Wednesday, May 07, 2008

Economist Robert Samuelson Says "Start Drilling!"




This is excerpted from the dean of American economists, Robert Samuelson, at realclearpolitics.com.

What to do about oil, as the price soars and is likely to keep soaring? Samuelson says we are almost powerless to affect oil prices, because...

...we didn't take sensible actions 10 or 20 years ago. If we persist, we will be even worse off in a decade or two.

The first thing to do: Start drilling.


The U.S. is the 3rd largest oil producer in the world. We could be producing more:

...but Congress has put large areas of potential supply off-limits. These include the Atlantic and Pacific coasts and parts of Alaska and the Gulf of Mexico...these areas may contain 25-30 billion barrels of oil (against about 30 billion of proven U.S. reserves today) and 80 trillion cubic feet or more of natural gas (compared with about 200 tcf of proven reserves).

What keeps these areas closed are exaggerated environmental fears, strong prejudice against oil companies and sheer stupidity.
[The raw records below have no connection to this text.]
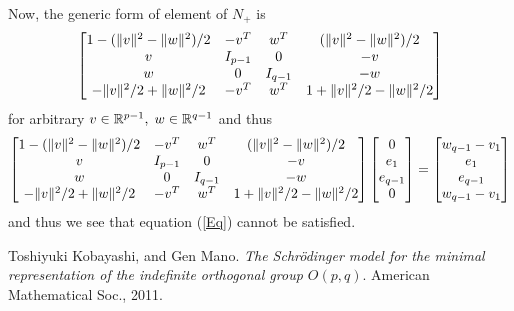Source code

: \documentclass[10pt]{article} %
\begin{document}
Now, the generic form of element of $N_+$ is
\[\begin{bmatrix}1-(\|v\|^2-\|w\|^2)/2&-v^T&w^T&(\|v\|^2-\|w\|^2)/2\\v&I_{p-1}&0&-v\\w&0&I_{q-1}&-w\\-\|v\|^2/2+\|w\|^2/2&
	-v^T&w^T&1+\|v\|^2/2-\|w\|^2/2\end{bmatrix}\]
	for arbitrary $v\in\mathbb{R}^{p-1},\;w\in\mathbb{R}^{q-1}$ and thus
\[\begin{bmatrix}1-(\|v\|^2-\|w\|^2)/2&-v^T&w^T&(\|v\|^2-\|w\|^2)/2\\v&I_{p-1}&0&-v\\w&0&I_{q-1}&-w\\-\|v\|^2/2+\|w\|^2/2&
	-v^T&w^T&1+\|v\|^2/2-\|w\|^2/2\end{bmatrix}\begin{bmatrix}0\\e_1\\e_{q-1}\\0\end{bmatrix}=
		\begin{bmatrix}
			w_{q-1}-v_1\\e_1\\e_{q-1}\\w_{q-1}-v_1
		\end{bmatrix}\]
		and thus we see that equation (\ref{Eq}) cannot be satisfied.
\begin{thebibliography}{9}
Toshiyuki Kobayashi, and Gen Mano. 
	{\em The Schrödinger model for the minimal representation of the indefinite orthogonal group $O(p, q)$}. American Mathematical Soc., 2011.
\end{thebibliography}
\end{document}
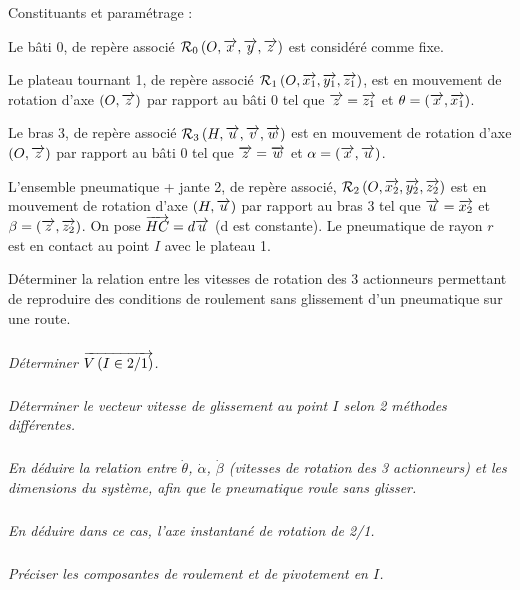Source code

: \documentclass[10pt]{article}
\begin{document}
Constituants et paramétrage : 
 
Le bâti 0, de repère associé $\mathcal{R}_0\left( O,\overrightarrow{x},\overrightarrow{y},\overrightarrow{z}\right)$ 
est considéré comme fixe. 

Le plateau tournant 1, de repère associé $\mathcal{R}_1\left( O,\overrightarrow{x_1},\overrightarrow{y_1},\overrightarrow{z_1}\right)$, est en mouvement de rotation d’axe $\left(O,\overrightarrow{z}\right)$ 
par rapport au bâti 0 tel que $\overrightarrow{z}=\overrightarrow{z_1}$ et $\theta=\left(\overrightarrow{x},\overrightarrow{x_1}\right)$. 

Le bras 3, de repère associé $\mathcal{R}_3\left( H,\overrightarrow{u},\overrightarrow{v},\overrightarrow{w}\right)$
 est en mouvement de rotation d’axe $\left(O,\overrightarrow{z}\right)$ par rapport au 
bâti 0 tel que $\overrightarrow{z}=\overrightarrow{w}$ et $\alpha = \left(\overrightarrow{x},\overrightarrow{u}\right)$.

L’ensemble pneumatique + jante 2, de repère associé, $\mathcal{R}_2\left( O,\overrightarrow{x_2},\overrightarrow{y_2},\overrightarrow{z_2}\right)$ est en mouvement de rotation 
d’axe $\left(H,\overrightarrow{u}\right)$ par rapport au bras 3 tel que $\overrightarrow{u}=\overrightarrow{x_2}$ et $\beta = \left(\overrightarrow{z},\overrightarrow{z_2}\right)$. On pose $\overrightarrow{HC}=d\overrightarrow{u}$ (d est constante). Le pneumatique de rayon $r$ est en contact au point $I$ avec le plateau 1. 

\begin{Objectif}
Déterminer la relation entre les vitesses de rotation des 3 actionneurs permettant de reproduire 
des conditions de roulement sans glissement d’un pneumatique sur une route. 
\end{Objectif}

\subparagraph{}
\textit{Déterminer $\overrightarrow{V\left( {I} \in {2}/{1}\right)}$.}

\subparagraph{}
\textit{Déterminer le vecteur vitesse de glissement au point $I$ selon 2 méthodes différentes.}

\subparagraph{}
\textit{En déduire la relation entre $\dot{\theta}$, $\dot{\alpha}$, $\dot{\beta}$ (vitesses de rotation des 3 actionneurs) et les dimensions du système, afin que le pneumatique roule sans glisser.}

\subparagraph{}
\textit{En déduire dans ce cas, l’axe instantané de rotation de 2/1.}

\subparagraph{}
\textit{Préciser les composantes de roulement et de pivotement en $I$.}
\end{document}

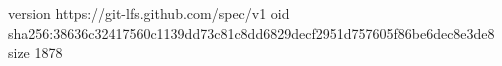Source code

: version https://git-lfs.github.com/spec/v1
oid sha256:38636c32417560c1139dd73c81c8dd6829decf2951d757605f86be6dec8e3de8
size 1878
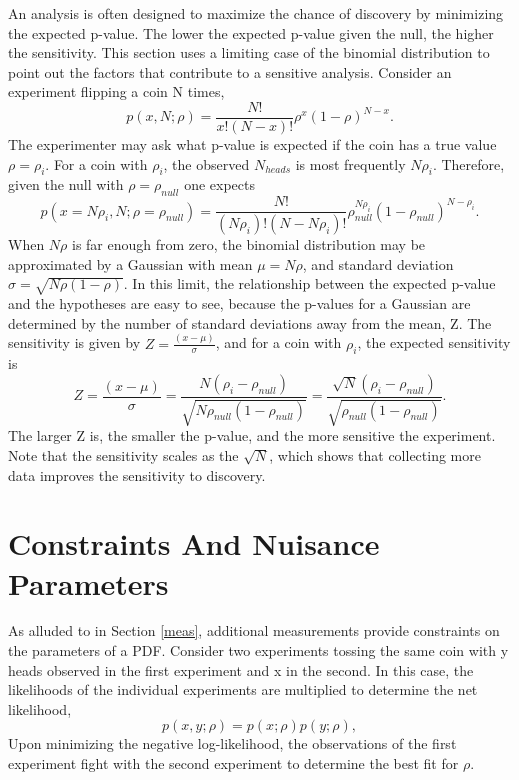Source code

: An analysis is often designed to maximize the chance of discovery by minimizing the expected p-value. The lower the expected p-value given the null, the higher the sensitivity. This section uses a limiting case of the binomial distribution to point out the factors that contribute to a sensitive analysis. Consider an experiment flipping a coin N times, 
\begin{equation}
p(x,N;\rho) = \frac{N!}{x! (N - x)!}\rho^{x}(1-\rho)^{N-x}.
\end{equation}
The experimenter may ask what p-value is expected if the coin has a true value $\rho=\rho_i$. For a coin with $\rho_i$, the observed $N_{heads}$ is most frequently $N\rho_i$. Therefore, given the null with $\rho=\rho_{null}$ one expects
\begin{equation}
p(x=N\rho_i,N;\rho=\rho_{null}) = \frac{N!}{(N\rho_i)! (N - N\rho_i)!}\rho_{null}^{N\rho_i}(1-\rho_{null})^{N-\rho_i}.
\end{equation}
When $N\rho$ is far enough from zero, the binomial distribution may be approximated by a Gaussian with mean $\mu=N\rho$, and standard deviation $\sigma=\sqrt{N\rho(1-\rho)}$. In this limit, the relationship between the expected p-value and the hypotheses are easy to see, because the p-values for a Gaussian are determined by the number of standard deviations away from the mean, Z. The sensitivity is given by $Z=\frac{(x-\mu)}{\sigma}$, and for a coin with $\rho_i$, the expected sensitivity is 
\begin{equation}
Z = \frac{(x-\mu)}{\sigma} = \frac{N(\rho_i - \rho_{null})}{\sqrt{N\rho_{null}(1-\rho_{null})}} = \frac{\sqrt{N}(\rho_i - \rho_{null})}{\sqrt{\rho_{null}(1-\rho_{null})}}.
\end{equation}
The larger Z is, the smaller the p-value, and the more sensitive the experiment. Note that the sensitivity scales as the $\sqrt{N}$, which shows that collecting more data improves the sensitivity to discovery. 

\section{Constraints And Nuisance Parameters}
\label{constraints}

As alluded to in Section \ref{meas}, additional measurements provide constraints on the parameters of a PDF. Consider two experiments tossing the same coin with y heads observed in the first experiment and x in the second. In this case, the likelihoods of the individual experiments are multiplied to determine the net likelihood, 
\begin{equation}
p(x, y; \rho) = p(x; \rho)p(y; \rho),
\end{equation}
Upon minimizing the negative log-likelihood, the observations of the first experiment fight with the second experiment to determine the best fit for $\rho$. 

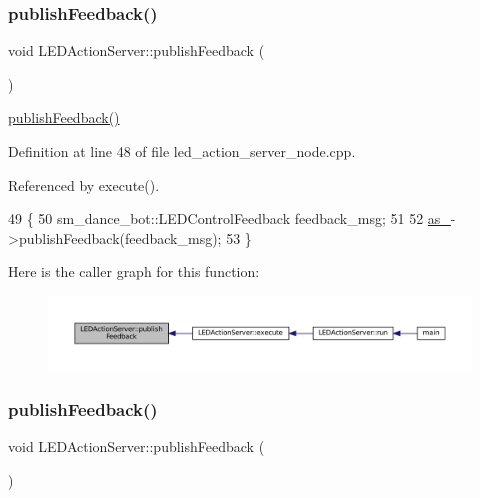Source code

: \subsubsection{\texorpdfstring{publish\+Feedback()}{publishFeedback()}\hspace{0.1cm}{\footnotesize\ttfamily [1/2]}}
{\footnotesize\ttfamily void L\+E\+D\+Action\+Server\+::publish\+Feedback (\begin{DoxyParamCaption}{ }\end{DoxyParamCaption})\hspace{0.3cm}{\ttfamily [inline]}}

\hyperlink{classLEDActionServer_a25c93d4e7ecdacbb4f5b090d7789aa36}{publish\+Feedback()} 

Definition at line 48 of file led\+\_\+action\+\_\+server\+\_\+node.\+cpp.



Referenced by execute().


\begin{DoxyCode}
49 \{
50     sm\_dance\_bot::LEDControlFeedback feedback\_msg;
51     
52     \hyperlink{classLEDActionServer_a61d21c77642081acf017d4ebd65b2de0}{as\_}->publishFeedback(feedback\_msg);
53 \}
\end{DoxyCode}
Here is the caller graph for this function\+:
\nopagebreak
\begin{figure}[H]
\begin{center}
\leavevmode
\includegraphics[width=350pt]{classLEDActionServer_a25c93d4e7ecdacbb4f5b090d7789aa36_icgraph}
\end{center}
\end{figure}
\mbox{\label{classLEDActionServer_a25c93d4e7ecdacbb4f5b090d7789aa36}} 
\subsubsection{\texorpdfstring{publish\+Feedback()}{publishFeedback()}\hspace{0.1cm}{\footnotesize\ttfamily [2/2]}}
{\footnotesize\ttfamily void L\+E\+D\+Action\+Server\+::publish\+Feedback (\begin{DoxyParamCaption}{ }\end{DoxyParamCaption})\hspace{0.3cm}{\ttfamily [inline]}}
Americans favor both "energy independence" and cheap fuel. They deplore imports -- who wants to pay foreigners? -- but oppose more production in the United States.

Got it?


The basic cause of exploding prices is that growing world demand has nearly exhausted global surplus oil production capacity.

The best we can do is to try to influence the global balance of supply and demand. Increase our supply. Restrain our demand.

Output from older fields, including Alaska's North Slope, is declining. Although production from restricted areas won't make the U.S. self-sufficient, it might stabilize output or even reduce imports. No one knows exactly what's in these areas, because the exploratory work is old. Estimates indicate that production from the Arctic National Wildlife Refuge might equal almost 5 percent of present U.S. oil use.


Congress complains about high oil profits, but frustrates oil companies from using these profits to explore and produce oil in the U.S. Meantime, high oil prices perversely encourage other countries to cut back on production, to drive up prices ever more.

But it's hard for the United States to complain that other countries limit access to their reserves when we're doing the same. If higher U.S. production reduced world prices, other countries might expand production. What they couldn't get from prices they'd try to get from greater sales.


Oddly, alternatives to drilling are often environmentally worse.

Subsidies to ethanol made from corn have increased food prices and used scarce water, with few benefits. If oil is imported, it's vulnerable to tanker spills. By contrast, local production is probably safer. There were 4,000 platforms operating in the Gulf of Mexico when hurricanes Katrina and Rita hit. Despite extensive damage, there were no major spills.


Our long-term oil problem will remain, although we can make it much better.

But this is not a task of a month or a year. It is a task of decades; new production projects take that long.

If we don't start now, our future dependence and its dangers will grow. Count on it.